From a methodological validation perspective, it should be noted that the evidence of reliability and validity could be strengthened using additional metrics and designs. Temporal stability (test–retest) was not assessed, nor was item performance explored using Rasch models or the possible presence of differential item functioning across subgroups [
22,
27,
31,
37]. Finally, although item responses were categorical or ordinal, they were analysed using PCA on Pearson correlations, treating them as approximately continuous in line with Classical Test Theory. This common choice in questionnaire validation may slightly bias factor loadings, so the factorial structure should be interpreted with caution and ideally replicated with methods for ordinal data in future studies [
18]. Such analyses would allow a finer calibration of measurement, verification of equivalence between groups, and complementary validation under conditions closer to real practice. As a next step, recent Spanish studies have used Rasch analysis (ordered thresholds, fit statistics, PSI) to complement classical test theory in vaccine knowledge questionnaires, suggesting a useful avenue for refining item functioning and comparability between subgroups [
44].
5. Conclusions
This study confirmed the reliability and validity of a Spanish-language questionnaire designed to assess knowledge, attitudes, and practices (KAP) regarding vaccination among healthcare students. The final instrument, consisting of 30 items distributed across nine dimensions, showed good internal consistency (Cronbach’s alpha = 0.83) and a coherent factorial structure supported by construct validity analyses. Its multidimensional design enables a nuanced assessment of cognitive, perceptual, and behavioural aspects related to vaccination, including both classical childhood vaccines and newer immunisations.

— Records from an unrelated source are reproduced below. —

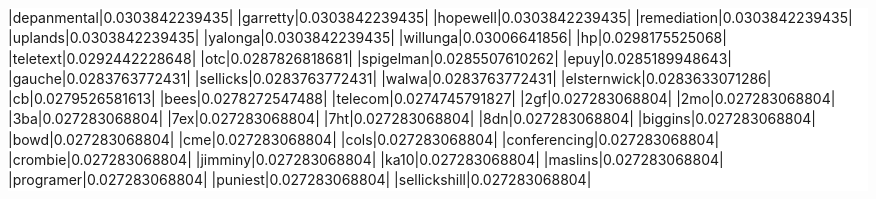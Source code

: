 |depanmental|0.0303842239435|
|garretty|0.0303842239435|
|hopewell|0.0303842239435|
|remediation|0.0303842239435|
|uplands|0.0303842239435|
|yalonga|0.0303842239435|
|willunga|0.03006641856|
|hp|0.0298175525068|
|teletext|0.0292442228648|
|otc|0.0287826818681|
|spigelman|0.0285507610262|
|epuy|0.0285189948643|
|gauche|0.0283763772431|
|sellicks|0.0283763772431|
|walwa|0.0283763772431|
|elsternwick|0.0283633071286|
|cb|0.0279526581613|
|bees|0.0278272547488|
|telecom|0.0274745791827|
|2gf|0.027283068804|
|2mo|0.027283068804|
|3ba|0.027283068804|
|7ex|0.027283068804|
|7ht|0.027283068804|
|8dn|0.027283068804|
|biggins|0.027283068804|
|bowd|0.027283068804|
|cme|0.027283068804|
|cols|0.027283068804|
|conferencing|0.027283068804|
|crombie|0.027283068804|
|jimminy|0.027283068804|
|ka10|0.027283068804|
|maslins|0.027283068804|
|programer|0.027283068804|
|puniest|0.027283068804|
|sellickshill|0.027283068804|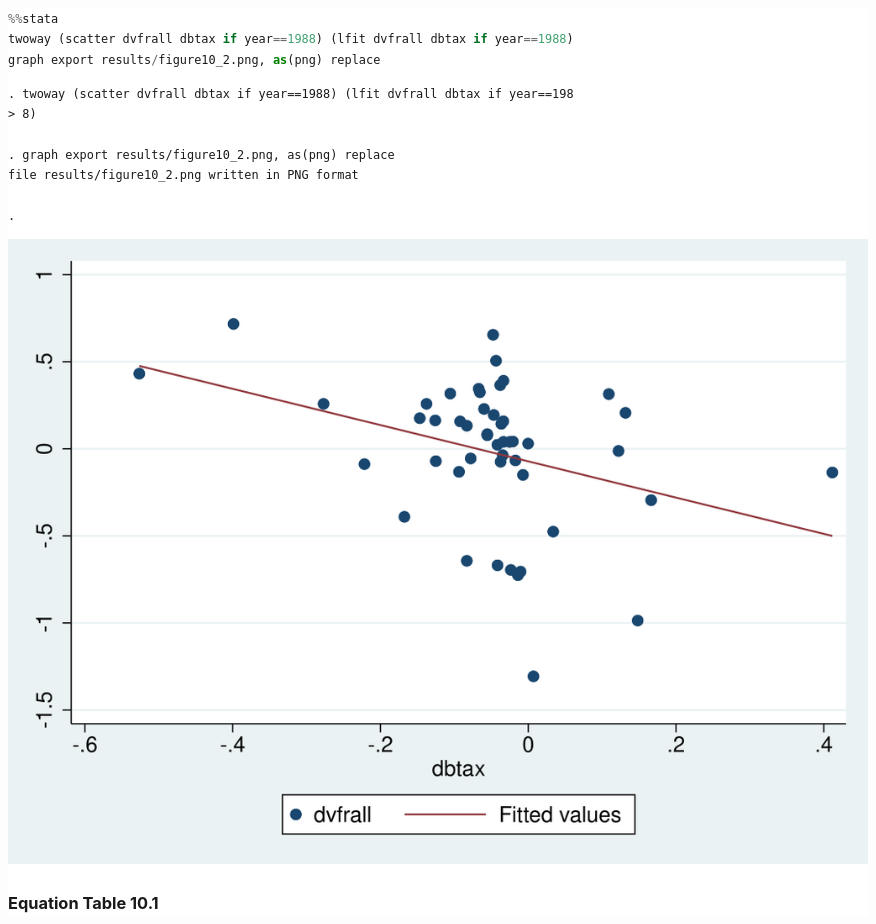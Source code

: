 
```python
%%stata
twoway (scatter dvfrall dbtax if year==1988) (lfit dvfrall dbtax if year==1988)
graph export results/figure10_2.png, as(png) replace
```


    . twoway (scatter dvfrall dbtax if year==1988) (lfit dvfrall dbtax if year==198
    > 8)
    
    . graph export results/figure10_2.png, as(png) replace
    file results/figure10_2.png written in PNG format
    
    . 




![svg](../../assets/images/2022-03-14-econometrics_2S/output_15_1.svg)
    


### Equation Table 10.1
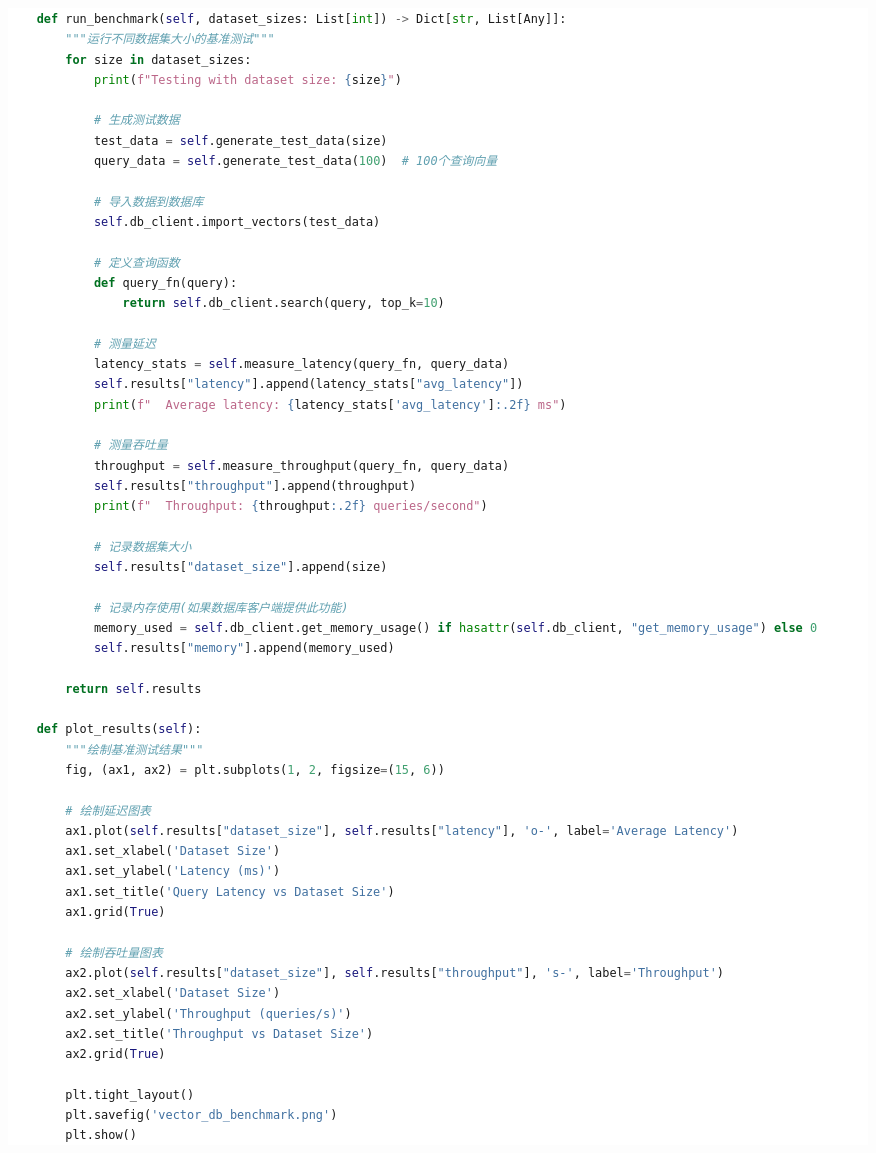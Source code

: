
 ```python
    def run_benchmark(self, dataset_sizes: List[int]) -> Dict[str, List[Any]]:
        """运行不同数据集大小的基准测试"""
        for size in dataset_sizes:
            print(f"Testing with dataset size: {size}")
            
            # 生成测试数据
            test_data = self.generate_test_data(size)
            query_data = self.generate_test_data(100)  # 100个查询向量
            
            # 导入数据到数据库
            self.db_client.import_vectors(test_data)
            
            # 定义查询函数
            def query_fn(query):
                return self.db_client.search(query, top_k=10)
            
            # 测量延迟
            latency_stats = self.measure_latency(query_fn, query_data)
            self.results["latency"].append(latency_stats["avg_latency"])
            print(f"  Average latency: {latency_stats['avg_latency']:.2f} ms")
            
            # 测量吞吐量
            throughput = self.measure_throughput(query_fn, query_data)
            self.results["throughput"].append(throughput)
            print(f"  Throughput: {throughput:.2f} queries/second")
            
            # 记录数据集大小
            self.results["dataset_size"].append(size)
            
            # 记录内存使用(如果数据库客户端提供此功能)
            memory_used = self.db_client.get_memory_usage() if hasattr(self.db_client, "get_memory_usage") else 0
            self.results["memory"].append(memory_used)
            
        return self.results
    
    def plot_results(self):
        """绘制基准测试结果"""
        fig, (ax1, ax2) = plt.subplots(1, 2, figsize=(15, 6))
        
        # 绘制延迟图表
        ax1.plot(self.results["dataset_size"], self.results["latency"], 'o-', label='Average Latency')
        ax1.set_xlabel('Dataset Size')
        ax1.set_ylabel('Latency (ms)')
        ax1.set_title('Query Latency vs Dataset Size')
        ax1.grid(True)
        
        # 绘制吞吐量图表
        ax2.plot(self.results["dataset_size"], self.results["throughput"], 's-', label='Throughput')
        ax2.set_xlabel('Dataset Size')
        ax2.set_ylabel('Throughput (queries/s)')
        ax2.set_title('Throughput vs Dataset Size')
        ax2.grid(True)
        
        plt.tight_layout()
        plt.savefig('vector_db_benchmark.png')
        plt.show()
```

The descriptive findings indicate that the surveyed students generally exhibited positive attitudes toward vaccination, high confidence in scientific evidence, and good overall compliance with vaccination schedules. However, gaps were identified for specific vaccines and in self-reported awareness of revaccination needs, particularly regarding certain boosters and seasonal influenza. These patterns underline the need to strengthen vaccine-related education, improve information on life-course immunisation, and facilitate access to vaccination during clinical training.
Having a validated instrument such as this questionnaire makes it possible to generate comparable and reliable data on vaccination-related KAP among future healthcare professionals over time. Its application can inform the design and evaluation of targeted educational interventions and institutional strategies aimed at reinforcing trust in vaccines, reducing structural barriers, and promoting evidence-based practice. In addition, its Spanish-language format and alignment with real immunisation schedules support its potential adaptation to other Spanish-speaking settings, contributing to life-course vaccination strategies. Ultimately, fostering adequate knowledge and positive attitudes among healthcare students will strengthen their role as credible agents in immunisation programmes and as key contributors to public health protection in the 21st century.